TASK TO COMPLETE:
When you copy the entries, keep every word exactly as it stands.

DATASET EXTRACT:
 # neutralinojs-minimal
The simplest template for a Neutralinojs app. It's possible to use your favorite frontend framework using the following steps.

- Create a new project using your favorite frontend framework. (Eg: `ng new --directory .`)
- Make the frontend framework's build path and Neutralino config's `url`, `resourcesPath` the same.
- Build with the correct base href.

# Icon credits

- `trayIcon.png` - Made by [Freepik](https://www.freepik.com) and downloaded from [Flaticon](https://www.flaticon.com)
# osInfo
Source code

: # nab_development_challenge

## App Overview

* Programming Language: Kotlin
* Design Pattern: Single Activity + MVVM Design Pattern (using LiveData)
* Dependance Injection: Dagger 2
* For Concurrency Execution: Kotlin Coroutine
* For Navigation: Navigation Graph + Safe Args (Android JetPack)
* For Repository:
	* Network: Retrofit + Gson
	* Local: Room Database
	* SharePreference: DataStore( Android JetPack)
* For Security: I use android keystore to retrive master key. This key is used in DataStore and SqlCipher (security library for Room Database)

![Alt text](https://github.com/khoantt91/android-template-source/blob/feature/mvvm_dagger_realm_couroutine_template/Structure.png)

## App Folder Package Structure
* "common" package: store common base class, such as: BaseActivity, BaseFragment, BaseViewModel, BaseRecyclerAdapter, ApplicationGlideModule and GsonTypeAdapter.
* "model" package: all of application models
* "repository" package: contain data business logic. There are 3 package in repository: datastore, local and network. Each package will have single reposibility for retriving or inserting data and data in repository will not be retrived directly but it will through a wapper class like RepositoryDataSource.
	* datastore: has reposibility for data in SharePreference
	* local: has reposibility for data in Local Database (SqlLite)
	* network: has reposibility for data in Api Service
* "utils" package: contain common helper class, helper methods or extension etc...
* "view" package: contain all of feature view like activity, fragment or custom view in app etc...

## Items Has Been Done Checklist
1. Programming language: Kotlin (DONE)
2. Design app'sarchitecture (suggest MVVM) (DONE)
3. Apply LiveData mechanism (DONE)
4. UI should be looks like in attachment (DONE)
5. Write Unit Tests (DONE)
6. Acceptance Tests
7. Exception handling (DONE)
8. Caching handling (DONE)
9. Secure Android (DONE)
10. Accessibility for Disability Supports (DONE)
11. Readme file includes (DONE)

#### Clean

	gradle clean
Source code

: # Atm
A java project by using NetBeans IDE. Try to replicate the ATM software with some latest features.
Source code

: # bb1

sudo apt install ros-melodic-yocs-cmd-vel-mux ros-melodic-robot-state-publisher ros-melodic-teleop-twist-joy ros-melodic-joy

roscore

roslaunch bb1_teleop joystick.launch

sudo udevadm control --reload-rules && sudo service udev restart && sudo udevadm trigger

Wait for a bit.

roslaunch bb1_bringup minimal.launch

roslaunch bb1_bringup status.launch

ANSWER FOR THE TASK:
 # neutralinojs-minimal
The simplest template for a Neutralinojs app. It's possible to use your favorite frontend framework using the following steps.

- Create a new project using your favorite frontend framework. (Eg: `ng new --directory .`)
- Make the frontend framework's build path and Neutralino config's `url`, `resourcesPath` the same.
- Build with the correct base href.

# Icon credits

- `trayIcon.png` - Made by [Freepik](https://www.freepik.com) and downloaded from [Flaticon](https://www.flaticon.com)
# osInfo
Source code

: # nab_development_challenge

## App Overview

* Programming Language: Kotlin
* Design Pattern: Single Activity + MVVM Design Pattern (using LiveData)
* Dependance Injection: Dagger 2
* For Concurrency Execution: Kotlin Coroutine
* For Navigation: Navigation Graph + Safe Args (Android JetPack)
* For Repository:
	* Network: Retrofit + Gson
	* Local: Room Database
	* SharePreference: DataStore( Android JetPack)
* For Security: I use android keystore to retrive master key. This key is used in DataStore and SqlCipher (security library for Room Database)

![Alt text](https://github.com/khoantt91/android-template-source/blob/feature/mvvm_dagger_realm_couroutine_template/Structure.png)

## App Folder Package Structure
* "common" package: store common base class, such as: BaseActivity, BaseFragment, BaseViewModel, BaseRecyclerAdapter, ApplicationGlideModule and GsonTypeAdapter.
* "model" package: all of application models
* "repository" package: contain data business logic. There are 3 package in repository: datastore, local and network. Each package will have single reposibility for retriving or inserting data and data in repository will not be retrived directly but it will through a wapper class like RepositoryDataSource.
	* datastore: has reposibility for data in SharePreference
	* local: has reposibility for data in Local Database (SqlLite)
	* network: has reposibility for data in Api Service
* "utils" package: contain common helper class, helper methods or extension etc...
* "view" package: contain all of feature view like activity, fragment or custom view in app etc...

## Items Has Been Done Checklist
1. Programming language: Kotlin (DONE)
2. Design app'sarchitecture (suggest MVVM) (DONE)
3. Apply LiveData mechanism (DONE)
4. UI should be looks like in attachment (DONE)
5. Write Unit Tests (DONE)
6. Acceptance Tests
7. Exception handling (DONE)
8. Caching handling (DONE)
9. Secure Android (DONE)
10. Accessibility for Disability Supports (DONE)
11. Readme file includes (DONE)

#### Clean

	gradle clean
Source code

: # Atm
A java project by using NetBeans IDE. Try to replicate the ATM software with some latest features.
Source code

: # bb1

sudo apt install ros-melodic-yocs-cmd-vel-mux ros-melodic-robot-state-publisher ros-melodic-teleop-twist-joy ros-melodic-joy

roscore

roslaunch bb1_teleop joystick.launch

sudo udevadm control --reload-rules && sudo service udev restart && sudo udevadm trigger

Wait for a bit.

roslaunch bb1_bringup minimal.launch

roslaunch bb1_bringup status.launch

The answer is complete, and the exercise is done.